You had me excited when you said it's the former Optane division and then my interest sort of dropped off a cliff when you immediately said it's NAND flash.
Pretty sure only Intel and Micron has access to Optane/3D-XPoint IP. Don’t think former engineers could just walk off with that stuff and do it elsewhere. 😅
@@kurousagi1339 Very true but I guess I was hoping maybe they had a different storage breakthrough that operated on similar principles but had better material properties. This is very much just an SLC cache in place of a DRAM cache with some sophisticated mechanisms in the driver. Which yes, that's cool and all, maybe a _little_ more novel, but isn't automatic over every OS stack and still fundamentally operates over the limits of the flash. There's only so much that caching can do for you. And on the side of writes, Optane is pretty unparalleled. Having something flush to stable storage reliably and fast (faster than what SLC flash can do) is what makes Optane a perfect fit for a write cache, dedicated intent log, journal, or anything other trick enabled by the file system to reduce the latency of a write. The fast SLC cache here just basically makes it at best what those STEC writezilla devices could and at worst, a crappier form of that because it may require software in between to quickly sync those writes. Don't get me wrong, that's not Optane's only benefit and I'm not completely opposed to having a software assisted mechanism that works in tandem with the firmware, it's just there are a lot of places that can go wrong. Even getting all of those details right over Illumos, FreeBSD, Linux, OS X and Windows (and that might be a big ask, given how well even host assisted SMR went), this isn't super exciting for me.

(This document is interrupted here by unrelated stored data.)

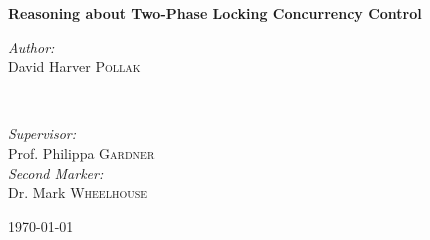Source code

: \begin{titlepage}
\vspace*{\fill}
    \begin{center}
        \Huge
        \textbf{Reasoning about Two-Phase Locking Concurrency Control}
        
        \vspace{1.5cm}
        
        \begin{minipage}{0.45\textwidth}
			\begin{flushleft} \Large
				\emph{Author:}\\
				David Harver \textsc{Pollak}
			\end{flushleft}
		\end{minipage}
			~
		\begin{minipage}{0.5\textwidth}
			\begin{flushright} \Large
			\emph{Supervisor:} \\
			Prof. Philippa \textsc{Gardner} \\
			\vspace{0.5cm}
			\emph{Second Marker:} \\
			Dr. Mark \textsc{Wheelhouse}
			\end{flushright}
		\end{minipage}
		
		 \vspace{1.5cm}
		
		{\Large \today}
    \end{center}
\vspace*{\fill}
\end{titlepage}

I have a surprisingly long-lived WD black in a tiered storage setup for games (I tend to play one or two games to completion before picking up another one so I don't see many slowdowns) but once I'm due for an upgrade I might finally go all SSD.
Just got one question - is the software for the SSD available outside of Windows? I only ask this because if Solidigm wanted to sell a bunch of these devices, they should have something available through Flatpak for the Steam Deck users with a 2230 formfactor so that they have a "Solid" option that's not by Kioxia.
Hey Wendel, and Allen for that matter, do you think Solidigm will pick up Optane seeing as Intel has abandoned it? Or does Intel have a rigor mortis death grip on that intellectual property.
It's not about the IP, it's about the viability of the technology. After manufacturing, they realized that the price is higher than SSD, faster but not as high capacity, but slower than RAM but with higher capacity but not as well integrated as RAM in many systems, requiring some sort of CPU support and platform support. So it's in a no man's land.
Now I'm really curious if that dynamic queue assignment ends up being a boon in all these games that have a bunch of traversal stutter, especially the UE4 ones that are basically pegging one main game thread and one render thread. I poked around a bit with the Dead Space remake and found that the length of the longest frame time spike correlated with how fast a drive it was loading from. Don't go as far as a USB HDD though, because you'll just end up with holes in the world when the reads time out and never get retried. :)
I've used nothing but Intel/Solidigm professional/enterprise-class SSD's since my first SSD about a decade ago. Even the oldest ones are still functioning today, rated at 100% health, with 97-98%% TBW endurance left on them still. I purchased my first M.2 drive this year for a new 2024 build & went with the Solidigm/Intel P44 Pro 2TB M.2 2280 NVMe.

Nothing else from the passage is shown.